*What is being asked*
Reproduce every record exactly as it appears, but not the pictures.

*Data in this exercise*
::::
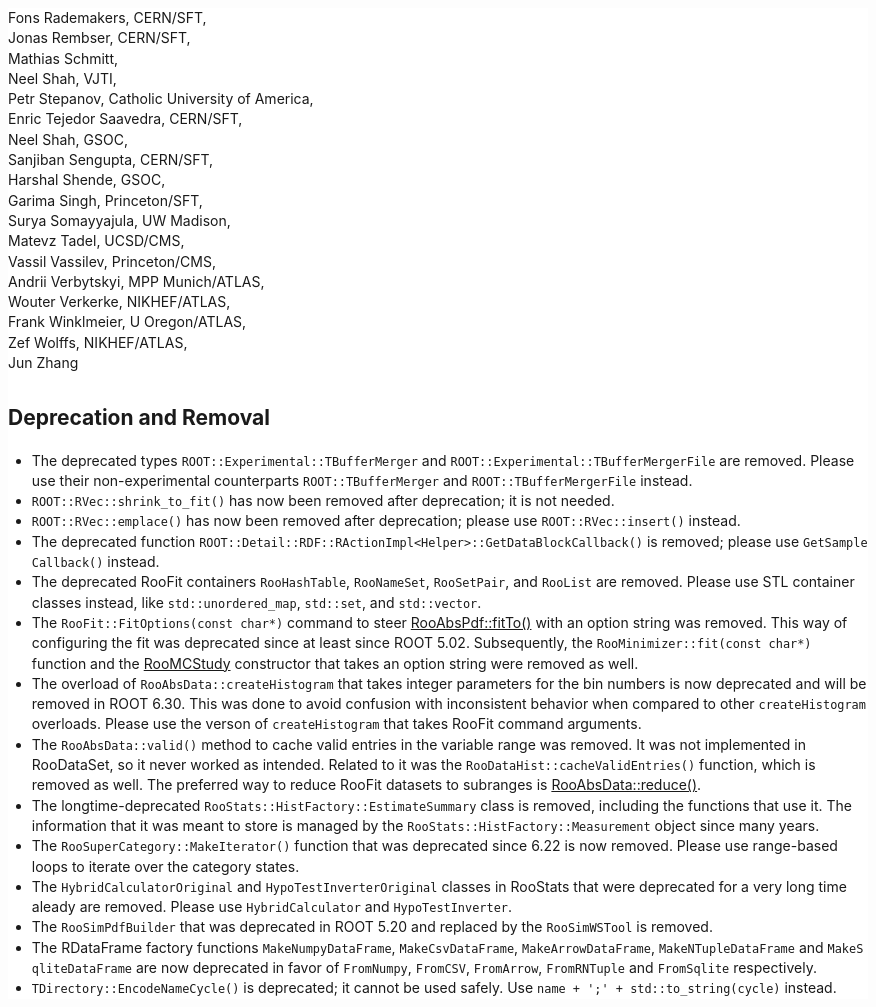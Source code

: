 Fons Rademakers, CERN/SFT,\
 Jonas Rembser, CERN/SFT,\
 Mathias Schmitt,\
 Neel Shah, VJTI,\
 Petr Stepanov, Catholic University of America,\
 Enric Tejedor Saavedra, CERN/SFT,\
 Neel Shah, GSOC,\
 Sanjiban Sengupta, CERN/SFT,\
 Harshal Shende, GSOC,\
 Garima Singh, Princeton/SFT,\
 Surya Somayyajula, UW Madison,\
 Matevz Tadel, UCSD/CMS,\
 Vassil Vassilev, Princeton/CMS,\
 Andrii Verbytskyi, MPP Munich/ATLAS,\
 Wouter Verkerke, NIKHEF/ATLAS,\
 Frank Winklmeier, U Oregon/ATLAS,\
 Zef Wolffs, NIKHEF/ATLAS,\
 Jun Zhang

## Deprecation and Removal

- The deprecated types `ROOT::Experimental::TBufferMerger` and `ROOT::Experimental::TBufferMergerFile` are removed.
Please use their non-experimental counterparts `ROOT::TBufferMerger` and `ROOT::TBufferMergerFile` instead.
- `ROOT::RVec::shrink_to_fit()` has now been removed after deprecation; it is not needed.
- `ROOT::RVec::emplace()` has now been removed after deprecation; please use `ROOT::RVec::insert()` instead.
- The deprecated function `ROOT::Detail::RDF::RActionImpl<Helper>::GetDataBlockCallback()` is removed; please use `GetSampleCallback()` instead.
- The deprecated RooFit containers `RooHashTable`, `RooNameSet`, `RooSetPair`, and `RooList` are removed. Please use STL container classes instead, like `std::unordered_map`, `std::set`, and `std::vector`.
- The `RooFit::FitOptions(const char*)` command to steer [RooAbsPdf::fitTo()](https://root.cern.ch/doc/v628/classRooAbsPdf.html) with an option string was removed. This way of configuring the fit was deprecated since at least since ROOT 5.02.
  Subsequently, the `RooMinimizer::fit(const char*)` function and the [RooMCStudy](https://root.cern.ch/doc/v628/classRooMCStudy.html) constructor that takes an option string were removed as well.
- The overload of `RooAbsData::createHistogram` that takes integer parameters for the bin numbers is now deprecated and will be removed in ROOT 6.30.
  This was done to avoid confusion with inconsistent behavior when compared to other `createHistogram` overloads.
  Please use the verson of `createHistogram` that takes RooFit command arguments.
- The `RooAbsData::valid()` method to cache valid entries in the variable range
  was removed. It was not implemented in RooDataSet, so it never worked as
  intended. Related to it was the `RooDataHist::cacheValidEntries()` function, which is removed as well.
  The preferred way to reduce RooFit datasets to subranges is [RooAbsData::reduce()](https://root.cern.ch/doc/v628/classRooAbsData.html#acfa7b31e5cd751eec1bc4e95d2796390).
- The longtime-deprecated `RooStats::HistFactory::EstimateSummary` class is removed, including the functions that use it. The information that it was meant to store is managed by the `RooStats::HistFactory::Measurement` object since many years.
- The `RooSuperCategory::MakeIterator()` function that was deprecated since 6.22 is now removed. Please use range-based loops to iterate over the category states.
- The `HybridCalculatorOriginal` and `HypoTestInverterOriginal` classes in RooStats that were deprecated for a very long time aleady are removed. Please use `HybridCalculator` and `HypoTestInverter`.
- The `RooSimPdfBuilder` that was deprecated in ROOT 5.20 and replaced by the `RooSimWSTool` is removed.
- The RDataFrame factory functions `MakeNumpyDataFrame`, `MakeCsvDataFrame`, `MakeArrowDataFrame`, `MakeNTupleDataFrame` and `MakeSqliteDataFrame` are now deprecated in favor of `FromNumpy`, `FromCSV`, `FromArrow`, `FromRNTuple` and `FromSqlite` respectively.
- `TDirectory::EncodeNameCycle()` is deprecated; it cannot be used safely. Use `name + ';' + std::to_string(cycle)` instead.
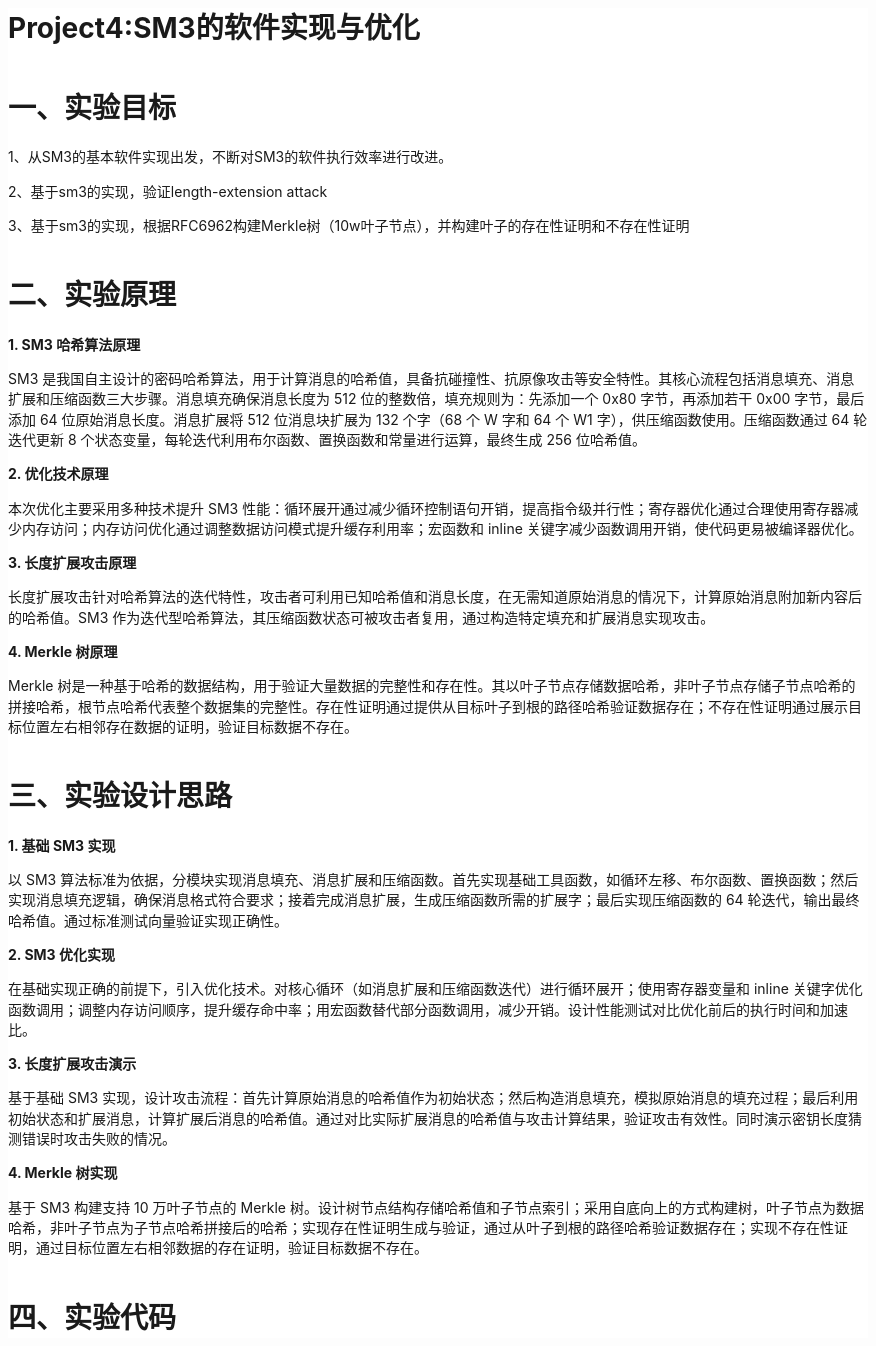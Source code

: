 # Project4:SM3的软件实现与优化
# 一、实验目标

1、从SM3的基本软件实现出发，不断对SM3的软件执行效率进行改进。

2、基于sm3的实现，验证length-extension attack

3、基于sm3的实现，根据RFC6962构建Merkle树（10w叶子节点），并构建叶子的存在性证明和不存在性证明

# 二、实验原理

**1\. SM3 哈希算法原理​**

SM3 是我国自主设计的密码哈希算法，用于计算消息的哈希值，具备抗碰撞性、抗原像攻击等安全特性。其核心流程包括消息填充、消息扩展和压缩函数三大步骤。消息填充确保消息长度为 512 位的整数倍，填充规则为：先添加一个 0x80 字节，再添加若干 0x00 字节，最后添加 64 位原始消息长度。消息扩展将 512 位消息块扩展为 132 个字（68 个 W 字和 64 个 W1 字），供压缩函数使用。压缩函数通过 64 轮迭代更新 8 个状态变量，每轮迭代利用布尔函数、置换函数和常量进行运算，最终生成 256 位哈希值。​

**2\. 优化技术原理​**

本次优化主要采用多种技术提升 SM3 性能：循环展开通过减少循环控制语句开销，提高指令级并行性；寄存器优化通过合理使用寄存器减少内存访问；内存访问优化通过调整数据访问模式提升缓存利用率；宏函数和 inline 关键字减少函数调用开销，使代码更易被编译器优化。​

**3\. 长度扩展攻击原理​**

长度扩展攻击针对哈希算法的迭代特性，攻击者可利用已知哈希值和消息长度，在无需知道原始消息的情况下，计算原始消息附加新内容后的哈希值。SM3 作为迭代型哈希算法，其压缩函数状态可被攻击者复用，通过构造特定填充和扩展消息实现攻击。​

**4\. Merkle 树原理​**

Merkle 树是一种基于哈希的数据结构，用于验证大量数据的完整性和存在性。其以叶子节点存储数据哈希，非叶子节点存储子节点哈希的拼接哈希，根节点哈希代表整个数据集的完整性。存在性证明通过提供从目标叶子到根的路径哈希验证数据存在；不存在性证明通过展示目标位置左右相邻存在数据的证明，验证目标数据不存在。

# 三、实验设计思路

**1\. 基础 SM3 实现​**

以 SM3 算法标准为依据，分模块实现消息填充、消息扩展和压缩函数。首先实现基础工具函数，如循环左移、布尔函数、置换函数；然后实现消息填充逻辑，确保消息格式符合要求；接着完成消息扩展，生成压缩函数所需的扩展字；最后实现压缩函数的 64 轮迭代，输出最终哈希值。通过标准测试向量验证实现正确性。​

**2\. SM3 优化实现​**

在基础实现正确的前提下，引入优化技术。对核心循环（如消息扩展和压缩函数迭代）进行循环展开；使用寄存器变量和 inline 关键字优化函数调用；调整内存访问顺序，提升缓存命中率；用宏函数替代部分函数调用，减少开销。设计性能测试对比优化前后的执行时间和加速比。​

**3\. 长度扩展攻击演示​**

基于基础 SM3 实现，设计攻击流程：首先计算原始消息的哈希值作为初始状态；然后构造消息填充，模拟原始消息的填充过程；最后利用初始状态和扩展消息，计算扩展后消息的哈希值。通过对比实际扩展消息的哈希值与攻击计算结果，验证攻击有效性。同时演示密钥长度猜测错误时攻击失败的情况。​

**4\. Merkle 树实现​**

基于 SM3 构建支持 10 万叶子节点的 Merkle 树。设计树节点结构存储哈希值和子节点索引；采用自底向上的方式构建树，叶子节点为数据哈希，非叶子节点为子节点哈希拼接后的哈希；实现存在性证明生成与验证，通过从叶子到根的路径哈希验证数据存在；实现不存在性证明，通过目标位置左右相邻数据的存在证明，验证目标数据不存在。

# 四、实验代码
::::
*Your response*
Source code

: Fons Rademakers, CERN/SFT,\
 Jonas Rembser, CERN/SFT,\
 Mathias Schmitt,\
 Neel Shah, VJTI,\
 Petr Stepanov, Catholic University of America,\
 Enric Tejedor Saavedra, CERN/SFT,\
 Neel Shah, GSOC,\
 Sanjiban Sengupta, CERN/SFT,\
 Harshal Shende, GSOC,\
 Garima Singh, Princeton/SFT,\
 Surya Somayyajula, UW Madison,\
 Matevz Tadel, UCSD/CMS,\
 Vassil Vassilev, Princeton/CMS,\
 Andrii Verbytskyi, MPP Munich/ATLAS,\
 Wouter Verkerke, NIKHEF/ATLAS,\
 Frank Winklmeier, U Oregon/ATLAS,\
 Zef Wolffs, NIKHEF/ATLAS,\
 Jun Zhang

## Deprecation and Removal

- The deprecated types `ROOT::Experimental::TBufferMerger` and `ROOT::Experimental::TBufferMergerFile` are removed.
Please use their non-experimental counterparts `ROOT::TBufferMerger` and `ROOT::TBufferMergerFile` instead.
- `ROOT::RVec::shrink_to_fit()` has now been removed after deprecation; it is not needed.
- `ROOT::RVec::emplace()` has now been removed after deprecation; please use `ROOT::RVec::insert()` instead.
- The deprecated function `ROOT::Detail::RDF::RActionImpl<Helper>::GetDataBlockCallback()` is removed; please use `GetSampleCallback()` instead.
- The deprecated RooFit containers `RooHashTable`, `RooNameSet`, `RooSetPair`, and `RooList` are removed. Please use STL container classes instead, like `std::unordered_map`, `std::set`, and `std::vector`.
- The `RooFit::FitOptions(const char*)` command to steer [RooAbsPdf::fitTo()](https://root.cern.ch/doc/v628/classRooAbsPdf.html) with an option string was removed. This way of configuring the fit was deprecated since at least since ROOT 5.02.
  Subsequently, the `RooMinimizer::fit(const char*)` function and the [RooMCStudy](https://root.cern.ch/doc/v628/classRooMCStudy.html) constructor that takes an option string were removed as well.
- The overload of `RooAbsData::createHistogram` that takes integer parameters for the bin numbers is now deprecated and will be removed in ROOT 6.30.
  This was done to avoid confusion with inconsistent behavior when compared to other `createHistogram` overloads.
  Please use the verson of `createHistogram` that takes RooFit command arguments.
- The `RooAbsData::valid()` method to cache valid entries in the variable range
  was removed. It was not implemented in RooDataSet, so it never worked as
  intended. Related to it was the `RooDataHist::cacheValidEntries()` function, which is removed as well.
  The preferred way to reduce RooFit datasets to subranges is [RooAbsData::reduce()](https://root.cern.ch/doc/v628/classRooAbsData.html#acfa7b31e5cd751eec1bc4e95d2796390).
- The longtime-deprecated `RooStats::HistFactory::EstimateSummary` class is removed, including the functions that use it. The information that it was meant to store is managed by the `RooStats::HistFactory::Measurement` object since many years.
- The `RooSuperCategory::MakeIterator()` function that was deprecated since 6.22 is now removed. Please use range-based loops to iterate over the category states.
- The `HybridCalculatorOriginal` and `HypoTestInverterOriginal` classes in RooStats that were deprecated for a very long time aleady are removed. Please use `HybridCalculator` and `HypoTestInverter`.
- The `RooSimPdfBuilder` that was deprecated in ROOT 5.20 and replaced by the `RooSimWSTool` is removed.
- The RDataFrame factory functions `MakeNumpyDataFrame`, `MakeCsvDataFrame`, `MakeArrowDataFrame`, `MakeNTupleDataFrame` and `MakeSqliteDataFrame` are now deprecated in favor of `FromNumpy`, `FromCSV`, `FromArrow`, `FromRNTuple` and `FromSqlite` respectively.
- `TDirectory::EncodeNameCycle()` is deprecated; it cannot be used safely. Use `name + ';' + std::to_string(cycle)` instead.
Source code

: # Project4:SM3的软件实现与优化
# 一、实验目标

1、从SM3的基本软件实现出发，不断对SM3的软件执行效率进行改进。

2、基于sm3的实现，验证length-extension attack

3、基于sm3的实现，根据RFC6962构建Merkle树（10w叶子节点），并构建叶子的存在性证明和不存在性证明

# 二、实验原理

**1\. SM3 哈希算法原理​**

SM3 是我国自主设计的密码哈希算法，用于计算消息的哈希值，具备抗碰撞性、抗原像攻击等安全特性。其核心流程包括消息填充、消息扩展和压缩函数三大步骤。消息填充确保消息长度为 512 位的整数倍，填充规则为：先添加一个 0x80 字节，再添加若干 0x00 字节，最后添加 64 位原始消息长度。消息扩展将 512 位消息块扩展为 132 个字（68 个 W 字和 64 个 W1 字），供压缩函数使用。压缩函数通过 64 轮迭代更新 8 个状态变量，每轮迭代利用布尔函数、置换函数和常量进行运算，最终生成 256 位哈希值。​

**2\. 优化技术原理​**

本次优化主要采用多种技术提升 SM3 性能：循环展开通过减少循环控制语句开销，提高指令级并行性；寄存器优化通过合理使用寄存器减少内存访问；内存访问优化通过调整数据访问模式提升缓存利用率；宏函数和 inline 关键字减少函数调用开销，使代码更易被编译器优化。​

**3\. 长度扩展攻击原理​**

长度扩展攻击针对哈希算法的迭代特性，攻击者可利用已知哈希值和消息长度，在无需知道原始消息的情况下，计算原始消息附加新内容后的哈希值。SM3 作为迭代型哈希算法，其压缩函数状态可被攻击者复用，通过构造特定填充和扩展消息实现攻击。​

**4\. Merkle 树原理​**

Merkle 树是一种基于哈希的数据结构，用于验证大量数据的完整性和存在性。其以叶子节点存储数据哈希，非叶子节点存储子节点哈希的拼接哈希，根节点哈希代表整个数据集的完整性。存在性证明通过提供从目标叶子到根的路径哈希验证数据存在；不存在性证明通过展示目标位置左右相邻存在数据的证明，验证目标数据不存在。

# 三、实验设计思路

**1\. 基础 SM3 实现​**

以 SM3 算法标准为依据，分模块实现消息填充、消息扩展和压缩函数。首先实现基础工具函数，如循环左移、布尔函数、置换函数；然后实现消息填充逻辑，确保消息格式符合要求；接着完成消息扩展，生成压缩函数所需的扩展字；最后实现压缩函数的 64 轮迭代，输出最终哈希值。通过标准测试向量验证实现正确性。​

**2\. SM3 优化实现​**

在基础实现正确的前提下，引入优化技术。对核心循环（如消息扩展和压缩函数迭代）进行循环展开；使用寄存器变量和 inline 关键字优化函数调用；调整内存访问顺序，提升缓存命中率；用宏函数替代部分函数调用，减少开销。设计性能测试对比优化前后的执行时间和加速比。​

**3\. 长度扩展攻击演示​**

基于基础 SM3 实现，设计攻击流程：首先计算原始消息的哈希值作为初始状态；然后构造消息填充，模拟原始消息的填充过程；最后利用初始状态和扩展消息，计算扩展后消息的哈希值。通过对比实际扩展消息的哈希值与攻击计算结果，验证攻击有效性。同时演示密钥长度猜测错误时攻击失败的情况。​

**4\. Merkle 树实现​**

基于 SM3 构建支持 10 万叶子节点的 Merkle 树。设计树节点结构存储哈希值和子节点索引；采用自底向上的方式构建树，叶子节点为数据哈希，非叶子节点为子节点哈希拼接后的哈希；实现存在性证明生成与验证，通过从叶子到根的路径哈希验证数据存在；实现不存在性证明，通过目标位置左右相邻数据的存在证明，验证目标数据不存在。

# 四、实验代码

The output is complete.